[Exercise data Boundary: Start]
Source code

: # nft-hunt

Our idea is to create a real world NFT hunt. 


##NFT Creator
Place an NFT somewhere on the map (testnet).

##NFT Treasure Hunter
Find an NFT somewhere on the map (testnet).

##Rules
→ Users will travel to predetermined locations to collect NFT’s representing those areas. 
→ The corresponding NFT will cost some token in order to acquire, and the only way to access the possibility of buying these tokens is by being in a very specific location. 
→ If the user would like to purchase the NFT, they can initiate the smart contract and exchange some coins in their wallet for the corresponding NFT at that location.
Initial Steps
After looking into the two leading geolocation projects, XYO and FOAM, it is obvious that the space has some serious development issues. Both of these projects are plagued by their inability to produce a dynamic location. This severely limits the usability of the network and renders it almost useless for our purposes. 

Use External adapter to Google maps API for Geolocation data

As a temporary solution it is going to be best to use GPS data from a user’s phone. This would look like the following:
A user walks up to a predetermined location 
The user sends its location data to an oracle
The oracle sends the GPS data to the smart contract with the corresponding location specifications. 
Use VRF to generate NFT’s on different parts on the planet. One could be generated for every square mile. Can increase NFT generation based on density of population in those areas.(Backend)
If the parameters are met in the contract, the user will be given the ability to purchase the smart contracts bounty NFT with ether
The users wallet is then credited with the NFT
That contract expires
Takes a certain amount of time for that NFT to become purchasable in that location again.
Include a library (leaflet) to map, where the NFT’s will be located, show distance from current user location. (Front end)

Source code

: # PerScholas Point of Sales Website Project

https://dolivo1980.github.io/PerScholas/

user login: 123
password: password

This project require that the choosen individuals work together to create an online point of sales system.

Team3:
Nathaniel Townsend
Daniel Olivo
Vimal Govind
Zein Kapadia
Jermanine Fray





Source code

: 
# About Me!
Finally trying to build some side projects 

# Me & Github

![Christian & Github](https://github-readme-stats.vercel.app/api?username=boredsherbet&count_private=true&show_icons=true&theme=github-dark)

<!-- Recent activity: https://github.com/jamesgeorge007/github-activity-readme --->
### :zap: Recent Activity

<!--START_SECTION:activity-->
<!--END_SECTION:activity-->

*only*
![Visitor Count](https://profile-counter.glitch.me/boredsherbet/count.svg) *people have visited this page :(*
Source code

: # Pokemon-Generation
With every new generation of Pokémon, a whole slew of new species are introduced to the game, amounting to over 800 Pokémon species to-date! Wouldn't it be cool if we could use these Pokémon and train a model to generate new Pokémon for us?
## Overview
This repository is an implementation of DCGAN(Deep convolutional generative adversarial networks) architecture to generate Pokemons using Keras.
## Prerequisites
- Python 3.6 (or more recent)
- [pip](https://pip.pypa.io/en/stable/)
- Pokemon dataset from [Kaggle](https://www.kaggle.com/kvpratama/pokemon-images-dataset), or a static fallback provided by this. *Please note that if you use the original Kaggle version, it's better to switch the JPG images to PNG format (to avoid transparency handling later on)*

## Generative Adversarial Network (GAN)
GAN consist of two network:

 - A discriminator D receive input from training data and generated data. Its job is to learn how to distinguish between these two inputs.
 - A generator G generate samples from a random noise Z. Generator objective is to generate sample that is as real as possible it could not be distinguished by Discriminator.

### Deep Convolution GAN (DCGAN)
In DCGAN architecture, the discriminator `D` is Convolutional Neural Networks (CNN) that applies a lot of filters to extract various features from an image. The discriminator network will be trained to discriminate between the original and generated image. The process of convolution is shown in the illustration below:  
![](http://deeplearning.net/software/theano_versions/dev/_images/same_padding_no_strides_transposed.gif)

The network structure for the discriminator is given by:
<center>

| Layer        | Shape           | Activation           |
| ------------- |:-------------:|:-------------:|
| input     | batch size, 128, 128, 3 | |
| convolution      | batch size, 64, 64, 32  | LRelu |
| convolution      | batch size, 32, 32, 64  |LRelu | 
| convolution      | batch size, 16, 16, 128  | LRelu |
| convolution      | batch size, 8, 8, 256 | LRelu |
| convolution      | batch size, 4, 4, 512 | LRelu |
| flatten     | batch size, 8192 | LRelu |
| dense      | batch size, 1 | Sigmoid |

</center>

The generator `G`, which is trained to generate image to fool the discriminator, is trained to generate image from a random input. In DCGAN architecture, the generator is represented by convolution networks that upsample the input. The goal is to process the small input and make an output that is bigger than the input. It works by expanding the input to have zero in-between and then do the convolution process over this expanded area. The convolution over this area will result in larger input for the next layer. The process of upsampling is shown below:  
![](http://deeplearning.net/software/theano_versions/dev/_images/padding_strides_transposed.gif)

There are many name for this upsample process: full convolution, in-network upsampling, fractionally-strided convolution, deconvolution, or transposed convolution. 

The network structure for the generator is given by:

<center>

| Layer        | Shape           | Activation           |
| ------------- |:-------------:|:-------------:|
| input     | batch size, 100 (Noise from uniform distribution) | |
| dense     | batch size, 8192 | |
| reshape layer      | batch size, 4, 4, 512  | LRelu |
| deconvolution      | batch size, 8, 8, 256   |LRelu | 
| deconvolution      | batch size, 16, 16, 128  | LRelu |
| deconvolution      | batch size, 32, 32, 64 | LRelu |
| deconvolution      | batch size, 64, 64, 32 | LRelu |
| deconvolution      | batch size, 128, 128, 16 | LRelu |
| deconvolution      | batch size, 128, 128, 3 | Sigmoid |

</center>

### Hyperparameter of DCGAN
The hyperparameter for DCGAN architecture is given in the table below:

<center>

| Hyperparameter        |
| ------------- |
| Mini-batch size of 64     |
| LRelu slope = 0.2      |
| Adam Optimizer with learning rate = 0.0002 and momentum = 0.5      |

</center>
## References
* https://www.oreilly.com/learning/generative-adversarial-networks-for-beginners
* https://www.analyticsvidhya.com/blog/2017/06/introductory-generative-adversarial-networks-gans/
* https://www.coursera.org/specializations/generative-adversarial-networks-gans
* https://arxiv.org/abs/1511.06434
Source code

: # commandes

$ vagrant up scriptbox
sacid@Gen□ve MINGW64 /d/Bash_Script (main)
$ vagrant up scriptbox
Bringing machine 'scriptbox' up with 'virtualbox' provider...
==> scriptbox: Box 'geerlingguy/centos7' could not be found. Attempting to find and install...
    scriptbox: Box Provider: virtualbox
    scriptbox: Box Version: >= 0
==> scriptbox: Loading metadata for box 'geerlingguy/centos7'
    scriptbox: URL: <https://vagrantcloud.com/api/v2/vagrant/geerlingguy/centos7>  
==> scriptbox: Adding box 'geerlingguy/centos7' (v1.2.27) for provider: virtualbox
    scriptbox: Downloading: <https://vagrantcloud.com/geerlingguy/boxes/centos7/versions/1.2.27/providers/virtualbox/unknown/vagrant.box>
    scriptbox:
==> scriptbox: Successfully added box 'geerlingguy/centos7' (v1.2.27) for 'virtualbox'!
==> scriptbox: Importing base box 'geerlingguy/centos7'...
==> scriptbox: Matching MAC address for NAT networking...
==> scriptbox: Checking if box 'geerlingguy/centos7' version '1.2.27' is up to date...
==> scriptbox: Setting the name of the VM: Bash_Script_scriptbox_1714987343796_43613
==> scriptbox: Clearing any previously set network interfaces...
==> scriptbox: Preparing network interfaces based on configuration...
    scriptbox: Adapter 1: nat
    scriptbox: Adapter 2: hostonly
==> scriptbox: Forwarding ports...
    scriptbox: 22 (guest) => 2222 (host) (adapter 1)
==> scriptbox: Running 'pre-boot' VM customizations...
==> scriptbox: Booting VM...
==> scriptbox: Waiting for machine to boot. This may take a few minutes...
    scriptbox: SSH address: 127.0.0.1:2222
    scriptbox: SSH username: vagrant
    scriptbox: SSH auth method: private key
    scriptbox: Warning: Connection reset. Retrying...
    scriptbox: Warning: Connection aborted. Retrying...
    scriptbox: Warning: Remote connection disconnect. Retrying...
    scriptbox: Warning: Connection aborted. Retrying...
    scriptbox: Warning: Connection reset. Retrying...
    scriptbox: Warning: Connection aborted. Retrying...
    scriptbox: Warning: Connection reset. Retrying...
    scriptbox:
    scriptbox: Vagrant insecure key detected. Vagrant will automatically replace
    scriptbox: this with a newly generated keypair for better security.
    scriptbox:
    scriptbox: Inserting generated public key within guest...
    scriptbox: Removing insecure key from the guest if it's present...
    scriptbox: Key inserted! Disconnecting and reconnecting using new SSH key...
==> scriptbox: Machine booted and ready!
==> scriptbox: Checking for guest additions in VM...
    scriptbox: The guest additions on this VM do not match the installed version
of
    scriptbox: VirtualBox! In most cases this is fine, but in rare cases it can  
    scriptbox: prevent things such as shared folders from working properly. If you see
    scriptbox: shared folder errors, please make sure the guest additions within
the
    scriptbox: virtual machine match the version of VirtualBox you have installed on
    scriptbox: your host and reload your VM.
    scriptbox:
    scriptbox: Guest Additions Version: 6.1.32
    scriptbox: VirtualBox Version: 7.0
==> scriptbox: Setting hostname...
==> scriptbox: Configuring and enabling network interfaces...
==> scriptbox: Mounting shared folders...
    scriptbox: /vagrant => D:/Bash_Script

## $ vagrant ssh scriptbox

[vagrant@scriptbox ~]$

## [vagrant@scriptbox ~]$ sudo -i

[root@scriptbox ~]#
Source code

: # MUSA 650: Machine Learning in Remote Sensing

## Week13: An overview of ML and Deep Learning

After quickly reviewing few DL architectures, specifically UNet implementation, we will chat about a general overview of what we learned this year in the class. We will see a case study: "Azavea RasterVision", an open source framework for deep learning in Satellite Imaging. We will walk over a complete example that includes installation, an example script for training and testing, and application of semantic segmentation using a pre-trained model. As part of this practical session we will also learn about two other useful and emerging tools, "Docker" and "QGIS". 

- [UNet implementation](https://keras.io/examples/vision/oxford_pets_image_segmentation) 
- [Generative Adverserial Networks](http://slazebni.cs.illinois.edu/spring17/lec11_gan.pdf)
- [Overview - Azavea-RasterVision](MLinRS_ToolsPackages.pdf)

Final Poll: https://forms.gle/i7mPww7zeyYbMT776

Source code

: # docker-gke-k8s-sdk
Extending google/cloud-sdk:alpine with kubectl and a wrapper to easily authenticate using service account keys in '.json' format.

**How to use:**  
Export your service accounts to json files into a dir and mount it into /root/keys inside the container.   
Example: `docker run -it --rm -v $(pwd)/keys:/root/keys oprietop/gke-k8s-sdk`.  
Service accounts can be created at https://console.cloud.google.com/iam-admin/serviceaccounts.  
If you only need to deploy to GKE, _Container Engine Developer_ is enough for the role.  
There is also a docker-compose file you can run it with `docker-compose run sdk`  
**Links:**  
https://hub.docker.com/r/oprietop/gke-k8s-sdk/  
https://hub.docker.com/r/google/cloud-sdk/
[Exercise data Boundary: End]
▶ [Problem to solve]:
In the records above, which lines hold the string "corresponding"? Copy each one.

▶ [Reply]:
→ The corresponding NFT will cost some token in order to acquire, and the only way to access the possibility of buying these tokens is by being in a very specific location. 
→ If the user would like to purchase the NFT, they can initiate the smart contract and exchange some coins in their wallet for the corresponding NFT at that location.
The oracle sends the GPS data to the smart contract with the corresponding location specifications. 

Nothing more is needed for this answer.